# Ghosting Problems with Coffee Mugs



## bgtrophy (Mar 31, 2010)

I'm new to sublimating mugs. Out of 10 mugs, I've only had 3 that turned out. The problem I'm having is that black lettering wants to ghost or double imprint. I'm very carefull not to disturb the print until it cools and the paper is tight, so what am I doing wrong?


----------



## jdoug5170 (Sep 8, 2010)

Take the transfer off immediately after pressing and then dunk the mug in warm water. Stops the sublimation process.


----------



## jiarby (Feb 8, 2007)

sublimation uses lots of pressure to keep the image where it belongs.
once you remove the mug from the press it is still pretty hot but the pressure is gone. So, without the pressure from the mug press the ink is free to go wherever it wants... creating fuzzy edges and ghosting. 

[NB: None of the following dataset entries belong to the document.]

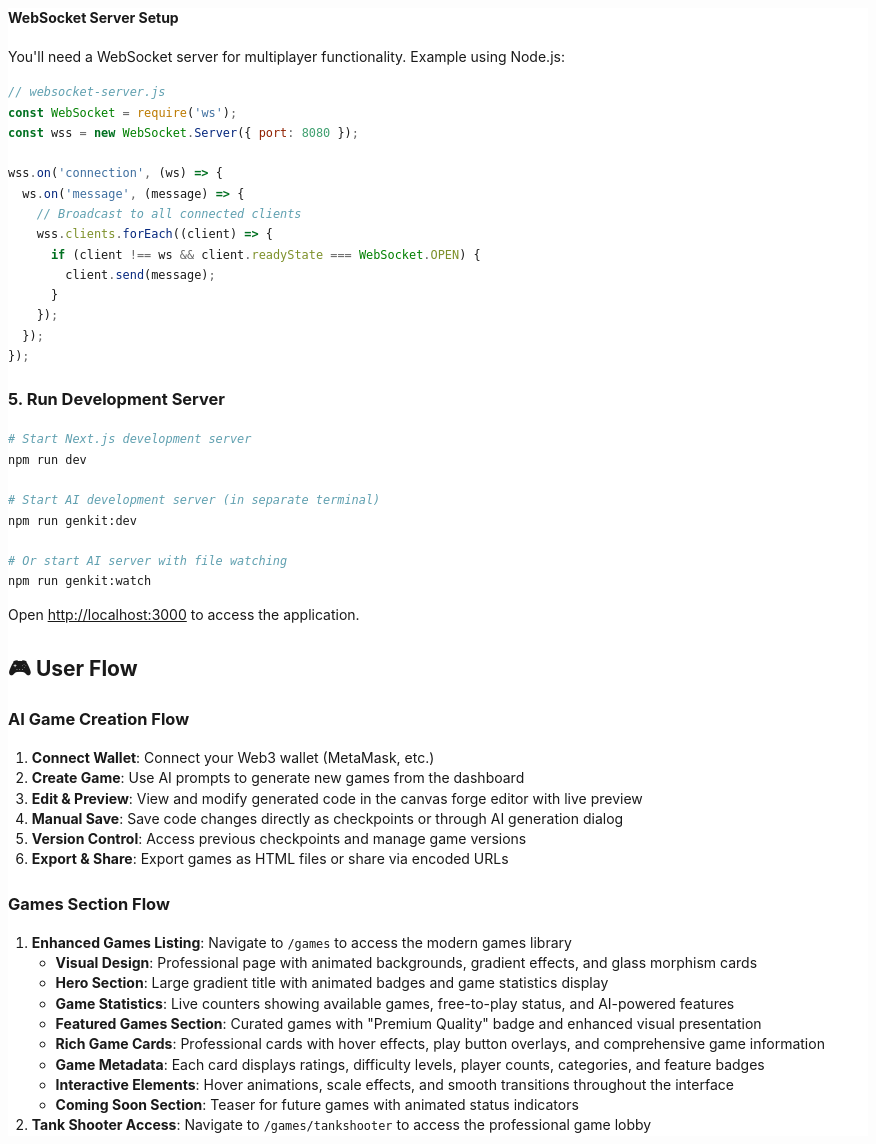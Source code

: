 #### WebSocket Server Setup
You'll need a WebSocket server for multiplayer functionality. Example using Node.js:

```javascript
// websocket-server.js
const WebSocket = require('ws');
const wss = new WebSocket.Server({ port: 8080 });

wss.on('connection', (ws) => {
  ws.on('message', (message) => {
    // Broadcast to all connected clients
    wss.clients.forEach((client) => {
      if (client !== ws && client.readyState === WebSocket.OPEN) {
        client.send(message);
      }
    });
  });
});
```

### 5. Run Development Server

```bash
# Start Next.js development server
npm run dev

# Start AI development server (in separate terminal)
npm run genkit:dev

# Or start AI server with file watching
npm run genkit:watch
```

Open [http://localhost:3000](http://localhost:3000) to access the application.

## 🎮 User Flow

### AI Game Creation Flow
1. **Connect Wallet**: Connect your Web3 wallet (MetaMask, etc.)
2. **Create Game**: Use AI prompts to generate new games from the dashboard
3. **Edit & Preview**: View and modify generated code in the canvas forge editor with live preview
4. **Manual Save**: Save code changes directly as checkpoints or through AI generation dialog
5. **Version Control**: Access previous checkpoints and manage game versions
6. **Export & Share**: Export games as HTML files or share via encoded URLs

### Games Section Flow
1. **Enhanced Games Listing**: Navigate to `/games` to access the modern games library
   - **Visual Design**: Professional page with animated backgrounds, gradient effects, and glass morphism cards
   - **Hero Section**: Large gradient title with animated badges and game statistics display
   - **Game Statistics**: Live counters showing available games, free-to-play status, and AI-powered features
   - **Featured Games Section**: Curated games with "Premium Quality" badge and enhanced visual presentation
   - **Rich Game Cards**: Professional cards with hover effects, play button overlays, and comprehensive game information
   - **Game Metadata**: Each card displays ratings, difficulty levels, player counts, categories, and feature badges
   - **Interactive Elements**: Hover animations, scale effects, and smooth transitions throughout the interface
   - **Coming Soon Section**: Teaser for future games with animated status indicators
2. **Tank Shooter Access**: Navigate to `/games/tankshooter` to access the professional game lobby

doug is right... keep a bucket of water nearby and put the mug in the water immediately after it comes out of the press to remove all the heat which will stop the sublimation process. 

you may crack a mug from the thermal shock now & then... this can be minimized by using a two tank process... go from the press and dunk the mug into a bucket of hot water (120°F or so) then into a cool water bath (room temp). I'd only do this if you were losing a bunch of mugs from thermal breakage


----------



## mn shutterbug (Mar 19, 2009)

Or, pull the transfer off immediately and set on a baking sheet in front of a fan. However, i'm not sure I agree that this is your problem. I've accidentally left the paper attached for a couple exta minutes and had a tough time getting the paper off, but didn't experience any ghosting. The paper stuck pretty good, though. I've printed over a thousand mugs and had this happen just a couple times, and still never figured out what caused it. There is the possibility it's the press or the mugs. If you're not making good contact all the way around the mug, I could see how this could happen. What brand mug press do you have and where do you get your mugs from?


----------



## binki (Jul 16, 2006)

pull the paper right away and dunk it. use tack to hold the paper, not tape, and use warm water.


----------



## mn shutterbug (Mar 19, 2009)

I've never dunked and I've always used tape and other than 2 times, I've never had a problem. Either method works.


----------



## sharlynn (Oct 12, 2009)

I only used water once and after a cracking sound, I now only vet a fan. Take the paper off in front of the fan as soon as you take the mug from the press. works for me cheers Ed


----------



## sharlynn (Oct 12, 2009)

What do you mean by Tack? thanks Ed


----------



## big frank sports (Aug 7, 2008)

I use an oven and wraps. I just take the wrap off and dunk the mug paper and all in the warm water. Never had an issue. Do the same with water bottles.

Frank


----------



## dim116 (Nov 27, 2006)

I've done literally thousands of mugs & I can't remember the last time I had a bad one (not counting the one where I put the image on upside down, which is now my favorite coffee mug.) As some others have said, the key is to take the paper off immediately & either dunk it or fan it. I use tape to hold my transfer & dunk in cool water.


----------



## joeshaul (Mar 1, 2008)

I use a mug press, heat tape, remove sub paper immediately, and let the mug cool on its own. 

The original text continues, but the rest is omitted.